## WHAT THE TASK REQUIRES
Report, from the records below, every line where the word "user" appears.

## GIVEN INFORMATION
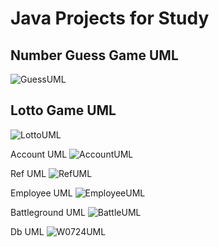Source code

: # Java Projects for Study

## Number Guess Game UML
![GuessUML](https://user-images.githubusercontent.com/24764210/88476109-ac2ae300-cf70-11ea-91e8-83b9554b503d.png)


## Lotto Game UML
![LottoUML](https://user-images.githubusercontent.com/24764210/88476117-c664c100-cf70-11ea-82f8-a59367c7d615.png)


Account UML
![AccountUML](https://user-images.githubusercontent.com/24764210/88476124-d67ca080-cf70-11ea-8253-150ed3bb0845.png)


Ref UML
![RefUML](https://user-images.githubusercontent.com/24764210/88476138-07f56c00-cf71-11ea-9dd9-193eeb38dd09.png)


Employee UML
![EmployeeUML](https://user-images.githubusercontent.com/24764210/88476214-bb5e6080-cf71-11ea-8b22-5395522e7621.png)


Battleground UML
![BattleUML](https://user-images.githubusercontent.com/24764210/88476227-d5983e80-cf71-11ea-9a4b-1b05a2a5dbf0.png)


Db UML
![W0724UML](https://user-images.githubusercontent.com/24764210/88476240-e5b01e00-cf71-11ea-98b6-6393fdfeed4d.png)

## ANSWER TO THE PROBLEM
![GuessUML](https://user-images.githubusercontent.com/24764210/88476109-ac2ae300-cf70-11ea-91e8-83b9554b503d.png)
![LottoUML](https://user-images.githubusercontent.com/24764210/88476117-c664c100-cf70-11ea-82f8-a59367c7d615.png)
![AccountUML](https://user-images.githubusercontent.com/24764210/88476124-d67ca080-cf70-11ea-8253-150ed3bb0845.png)
![RefUML](https://user-images.githubusercontent.com/24764210/88476138-07f56c00-cf71-11ea-9dd9-193eeb38dd09.png)
![EmployeeUML](https://user-images.githubusercontent.com/24764210/88476214-bb5e6080-cf71-11ea-8b22-5395522e7621.png)
![BattleUML](https://user-images.githubusercontent.com/24764210/88476227-d5983e80-cf71-11ea-9a4b-1b05a2a5dbf0.png)
![W0724UML](https://user-images.githubusercontent.com/24764210/88476240-e5b01e00-cf71-11ea-98b6-6393fdfeed4d.png)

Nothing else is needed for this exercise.